Brendan Constantine’s Letters to Guns is a kinetic, boyishly imaginative, and exuberant debut that, for all its humor and hairpin turns, remains a starkly candid document of our age, especially of the violence that pollutes our collective unconscious.

The book’s opening poem, “One Million Years BC,” is emblematic of Constantine’s style, which is often enjambed, wry, even demotic at times, yet transcends the flat irony that mars the work of many emerging poets. Part creation narrative, part surreal exercise, “One Million Years BC” shows us mountains that “drooled fluorescent paint” and trees with “crude tattoos” that “dropped suitcases full/of money on the ground.” This purposefully anachronistic blend of the primordial and urban is certainly worth a chuckle, but upon further examination, it becomes clear that Constantine’s motives are dire; the mad jumble disassociates us from our quaint expectations and replaces them with a universe where “the stars held each other/at gunpoint.” If readers are willing to take the leap these images require—from the chaos of “valleys filled with loose change/and lost sunglasses” to the “flasks of warm lava”—then Constantine will hold them captive for the rest of this wild ride.

There is no shortage of wit in Constantine’s poems, but as a reader progresses through the collection’s later sections, such instances—like nervous laughter on a good first date—melt into a genuine intimacy with the subjects at hand. We see this in “The Missing,” which begins with the Seinfeldian observation that “as far as I can tell, they’ve stopped/putting the faces of lost children/on milk cartons” beside the brand’s spokes-cow. Rather than building toward a punch line, though, the speaker explores the elegiac, and can’t help but imagine “the children,/thousands of them, standing/in a red field beneath a red sun/holding hands or stroking/her glossy coat.” This is also evident in “Kink,” a poem enumerating bizarre sexual fetishes that winds itself into a ruminant lyricism: “Most of us must see a thing to know/we need it. Even the blind learn shapes/of yearning. A pacemaker is small as a kiss/& works quietly in the dark of the body.”

Letters to Guns also contains several poems marked by their restrained narrative sincerity, such as “And Abel,” a succinct and lush dramatic monologue in the voice of the biblical figure. “What my father didn’t know/wouldn’t fit into the sky,” Abel confesses, and a sense of quiet uncertainty pervades. We learn less about the first family’s relationships than we do about the loss of Eden and the ferocious cycles of a world where a ram devours a mother viper as her “snakelets/broke their supple shells.” This is indeed a hardscrabble world, a world of grit and instinct, but for all of the poem’s allusive force, the mythic fratricide is ultimately exposed as being the result of petty jealousy rather than a cosmic fall from grace.
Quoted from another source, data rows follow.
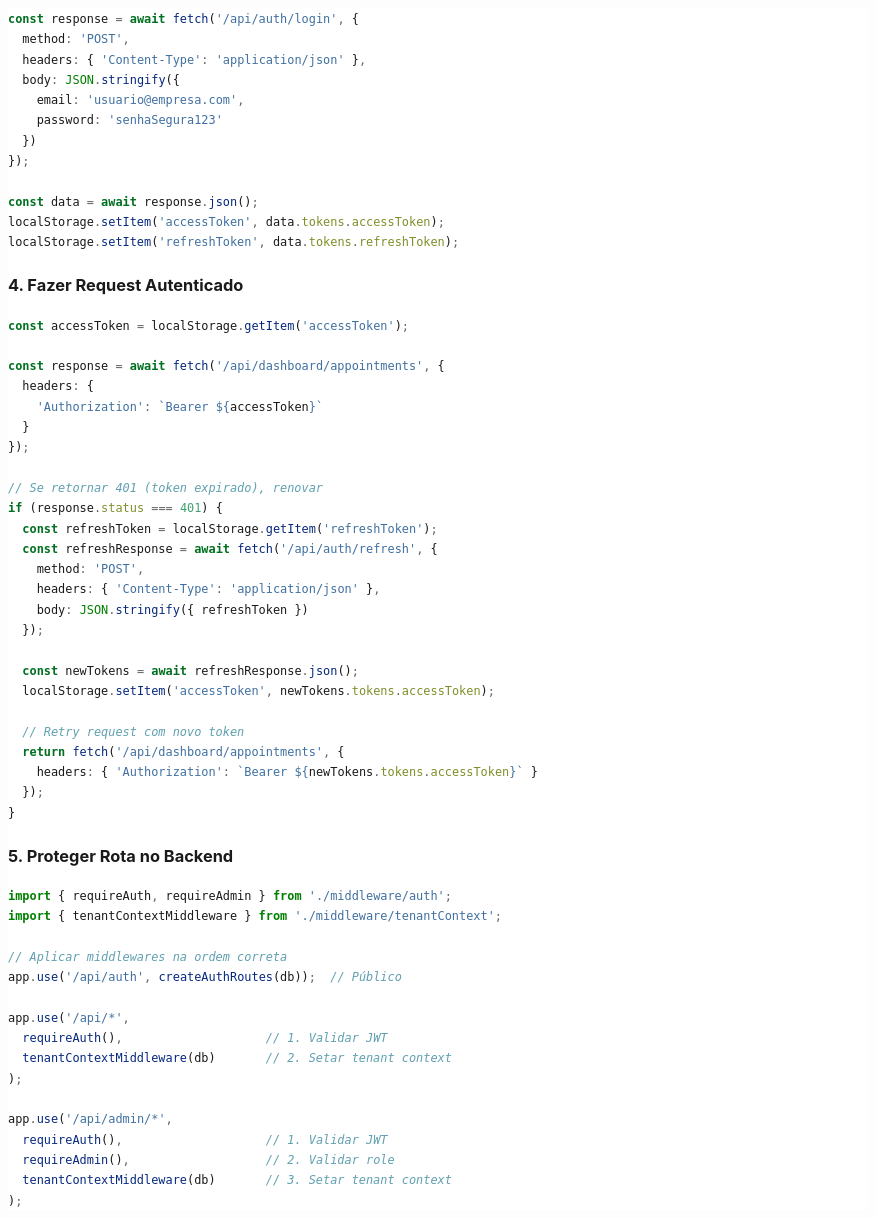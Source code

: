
 ```typescript
const response = await fetch('/api/auth/login', {
  method: 'POST',
  headers: { 'Content-Type': 'application/json' },
  body: JSON.stringify({
    email: 'usuario@empresa.com',
    password: 'senhaSegura123'
  })
});

const data = await response.json();
localStorage.setItem('accessToken', data.tokens.accessToken);
localStorage.setItem('refreshToken', data.tokens.refreshToken);
```

### 4. Fazer Request Autenticado

```typescript
const accessToken = localStorage.getItem('accessToken');

const response = await fetch('/api/dashboard/appointments', {
  headers: {
    'Authorization': `Bearer ${accessToken}`
  }
});

// Se retornar 401 (token expirado), renovar
if (response.status === 401) {
  const refreshToken = localStorage.getItem('refreshToken');
  const refreshResponse = await fetch('/api/auth/refresh', {
    method: 'POST',
    headers: { 'Content-Type': 'application/json' },
    body: JSON.stringify({ refreshToken })
  });

  const newTokens = await refreshResponse.json();
  localStorage.setItem('accessToken', newTokens.tokens.accessToken);

  // Retry request com novo token
  return fetch('/api/dashboard/appointments', {
    headers: { 'Authorization': `Bearer ${newTokens.tokens.accessToken}` }
  });
}
```

### 5. Proteger Rota no Backend

```typescript
import { requireAuth, requireAdmin } from './middleware/auth';
import { tenantContextMiddleware } from './middleware/tenantContext';

// Aplicar middlewares na ordem correta
app.use('/api/auth', createAuthRoutes(db));  // Público

app.use('/api/*',
  requireAuth(),                    // 1. Validar JWT
  tenantContextMiddleware(db)       // 2. Setar tenant context
);

app.use('/api/admin/*',
  requireAuth(),                    // 1. Validar JWT
  requireAdmin(),                   // 2. Validar role
  tenantContextMiddleware(db)       // 3. Setar tenant context
);
```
Our cultural obsession for firearms is the focus of the eight interconnected epistles that thematically anchor Letters to Guns. From Chinese dynamite to French Revolution muskets to a Washington, D.C. drive-by that obliterates “the purple hush of a morning/that should have been,” these letters explore the senselessness of our vengeance and thirst for power with no small dose of gallows’ humor. What makes these distinct yet interwoven letter-poems so rich and inventive, however, is that they flirt with the ridiculous; the letters to guns are not written by fervent militia devotees or lifers at an asylum, but by other inanimate objects. “Letter V,” for example, is written to a Coggswell and Harrison double barrel elephant gun by a grove of flame trees in Kenya, while “Letter VII” is written to a Taurus Model .38 Special by a woman’s flannel night-gown.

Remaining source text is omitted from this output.